What is a Day Order?
When buying stocks through a broker, there are several different types of orders an investor might submit. The simplest and most straightforward is a day order. As the name implies, this is an order that’s only good for the day. If the trading period comes to an end and the order hasn’t been filled by the broker, it expires. This is in contrast to a “fill or kill” order or a “good ‘til canceled” order, which will remain open until market conditions trigger its fulfillment criteria.
There are actually different types of day orders. And while they’re each different in terms of execution criteria, they’re all bound to the current trading period. It doesn’t matter when during the day an investor submits the order, it’ll expire when the closing bell rings if it’s not filled before then.
Here’s a closer look at these orders, including different types of orders, and how to use them effectively.
A Look at Order Type by Duration
As mentioned, day orders are one of the simplest types of time-dependent orders to understand; however, they’re not the only type. Investors seeking to time their entry or exit from a position might use any number of time-dependent orders:
- Day orders expire at the end of the trading period if not filled.
- Good ‘til canceled orders remain active until they’re filled or canceled.
- Fill or kill orders get filled all at once within a certain time period or not at all.
Time-bound orders put a clock on order execution, which can work for investors. For instance, a good ‘til canceled order can help an investor set a threshold for buying once a stock drops to a certain level. This allows the investor to buy in at a desired price, without monitoring the stock. Day orders are apt for investors with short-term strategies that might only last through the current trading period.
How it Works
The execution of these orders hinges on the established level: the price that triggers the order’s execution. For instance, if you wanted to buy 50 shares of Teladoc Health Inc. (NYSE: TDOC) at $74, you could submit a day order with those criteria. If the price of Teladoc hits $74 during the current trading period, it’ll trigger your order. If it doesn’t, your order expires at the end of the day.
These orders are very straightforward, which is why most brokerages make them the default order type. When you place a market order, for example, it’s going to be a day order. This helps prevent any carryover into the next period, including orders a trader might’ve forgotten about. If they want to carry an order forward over multiple trading periods, investors need to specifically designate a good ‘til canceled order.
Types of Day Orders
Investors use day orders to both enter and exit positions. Depending on whether they want to open or exit a position, they’ll submit either a stop order or a limit order.

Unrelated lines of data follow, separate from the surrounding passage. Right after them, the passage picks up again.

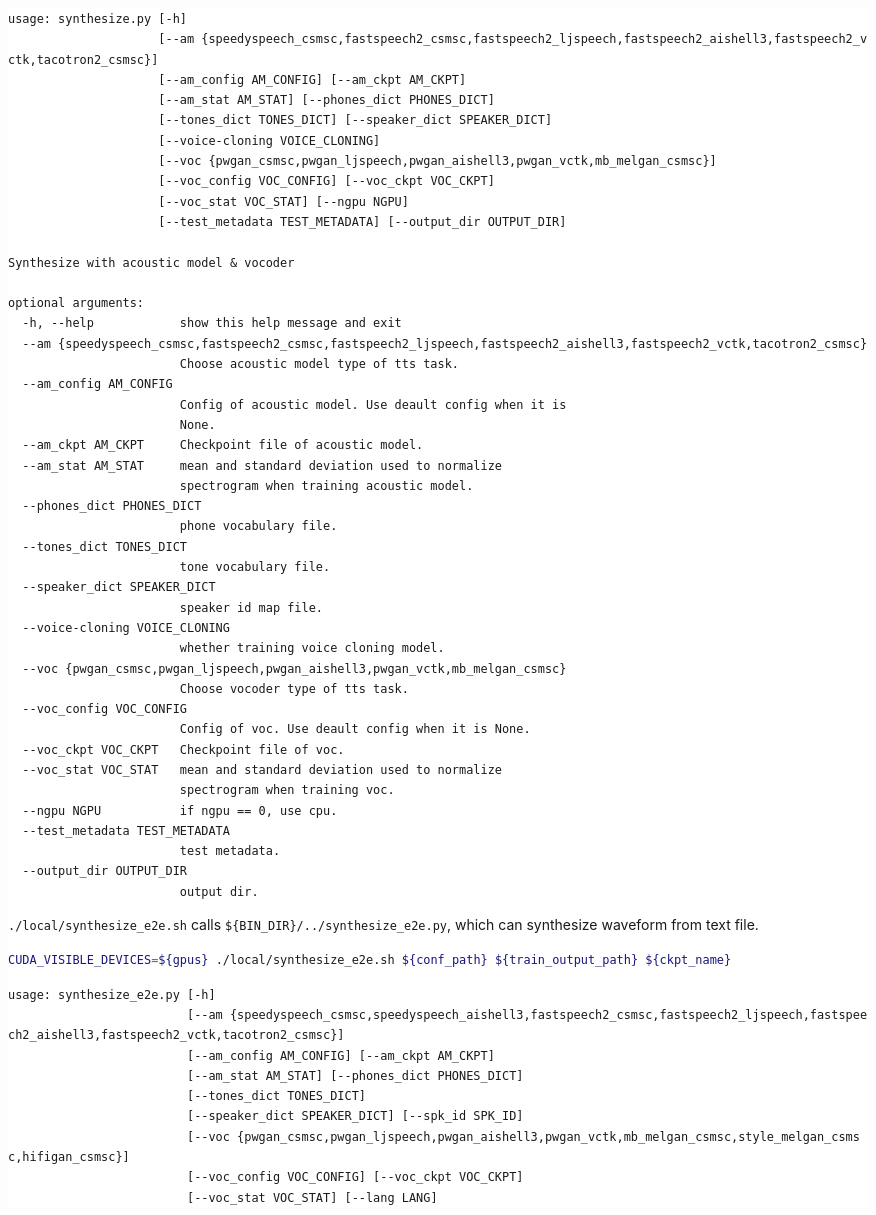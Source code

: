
 ```text
usage: synthesize.py [-h]
                     [--am {speedyspeech_csmsc,fastspeech2_csmsc,fastspeech2_ljspeech,fastspeech2_aishell3,fastspeech2_vctk,tacotron2_csmsc}]
                     [--am_config AM_CONFIG] [--am_ckpt AM_CKPT]
                     [--am_stat AM_STAT] [--phones_dict PHONES_DICT]
                     [--tones_dict TONES_DICT] [--speaker_dict SPEAKER_DICT]
                     [--voice-cloning VOICE_CLONING]
                     [--voc {pwgan_csmsc,pwgan_ljspeech,pwgan_aishell3,pwgan_vctk,mb_melgan_csmsc}]
                     [--voc_config VOC_CONFIG] [--voc_ckpt VOC_CKPT]
                     [--voc_stat VOC_STAT] [--ngpu NGPU]
                     [--test_metadata TEST_METADATA] [--output_dir OUTPUT_DIR]

Synthesize with acoustic model & vocoder

optional arguments:
  -h, --help            show this help message and exit
  --am {speedyspeech_csmsc,fastspeech2_csmsc,fastspeech2_ljspeech,fastspeech2_aishell3,fastspeech2_vctk,tacotron2_csmsc}
                        Choose acoustic model type of tts task.
  --am_config AM_CONFIG
                        Config of acoustic model. Use deault config when it is
                        None.
  --am_ckpt AM_CKPT     Checkpoint file of acoustic model.
  --am_stat AM_STAT     mean and standard deviation used to normalize
                        spectrogram when training acoustic model.
  --phones_dict PHONES_DICT
                        phone vocabulary file.
  --tones_dict TONES_DICT
                        tone vocabulary file.
  --speaker_dict SPEAKER_DICT
                        speaker id map file.
  --voice-cloning VOICE_CLONING
                        whether training voice cloning model.
  --voc {pwgan_csmsc,pwgan_ljspeech,pwgan_aishell3,pwgan_vctk,mb_melgan_csmsc}
                        Choose vocoder type of tts task.
  --voc_config VOC_CONFIG
                        Config of voc. Use deault config when it is None.
  --voc_ckpt VOC_CKPT   Checkpoint file of voc.
  --voc_stat VOC_STAT   mean and standard deviation used to normalize
                        spectrogram when training voc.
  --ngpu NGPU           if ngpu == 0, use cpu.
  --test_metadata TEST_METADATA
                        test metadata.
  --output_dir OUTPUT_DIR
                        output dir.
```
`./local/synthesize_e2e.sh` calls `${BIN_DIR}/../synthesize_e2e.py`, which can synthesize waveform from text file.
```bash
CUDA_VISIBLE_DEVICES=${gpus} ./local/synthesize_e2e.sh ${conf_path} ${train_output_path} ${ckpt_name}
```
```text
usage: synthesize_e2e.py [-h]
                         [--am {speedyspeech_csmsc,speedyspeech_aishell3,fastspeech2_csmsc,fastspeech2_ljspeech,fastspeech2_aishell3,fastspeech2_vctk,tacotron2_csmsc}]
                         [--am_config AM_CONFIG] [--am_ckpt AM_CKPT]
                         [--am_stat AM_STAT] [--phones_dict PHONES_DICT]
                         [--tones_dict TONES_DICT]
                         [--speaker_dict SPEAKER_DICT] [--spk_id SPK_ID]
                         [--voc {pwgan_csmsc,pwgan_ljspeech,pwgan_aishell3,pwgan_vctk,mb_melgan_csmsc,style_melgan_csmsc,hifigan_csmsc}]
                         [--voc_config VOC_CONFIG] [--voc_ckpt VOC_CKPT]
                         [--voc_stat VOC_STAT] [--lang LANG]
```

- Stop orders represent a price that’s below the current price of the stock: the “stop” is the lowest acceptable price an investor will sell at.
- Limit orders represent a price that’s above the current price of the stock: the “limit” is the highest acceptable price an investor will buy at.
There are also market orders to consider. These are the simplest and most straightforward, representing an action to buy or sell immediately. These orders are day orders by default, since they’re executed immediately. It’s important to note that market orders don’t guarantee a price, which can mean paying more or less in fast-moving markets.
When to Use a Day Order
Day orders are applicable to both long-term investors and short-term traders.
For long-term investors, the assumption is that they’re simply looking to open a position and hold it. They don’t necessarily care about minor variances in price, so much as they do opening the position. As a result, they don’t need to carry their order forward any longer than the current trading period. Most often, they’ll use a market order, which is a day order by default.
For short-term traders, day orders are a great way to set thresholds across multiple positions, to quickly enter and exit trades throughout the day. For example, before markets open, traders might place a series of stop and limit orders for the day. This allows them to capitalize on price movements without hovering over the buy/sell button all day. There’s also the added safeguard of end-of-day expiration, since carrying an order forward could open the trader to risk.
Ultimately, day orders are the perfect way to focus on the current trading period. There’s no carry-forward to worry about and thus, each new period is a clean slate for submitting buy/sell orders with unique and specific criteria.
Tips for Using Day Orders
There’s not a big learning curve associated with day orders. Instead, investors and traders should focus on learning when and how to submit different types of orders, and how to leverage them into strategic entry/exit over the course of a trading period.
Be warned, however. These orders aren’t always “set it and forget it” orders. Traders can run into problems in fast-moving markets if their stop or limit orders are too tight. It’s important to use day orders as safeguards, to ensure you’re hitting predetermined price targets. Rely on them to simplify trading action, not necessarily automate it.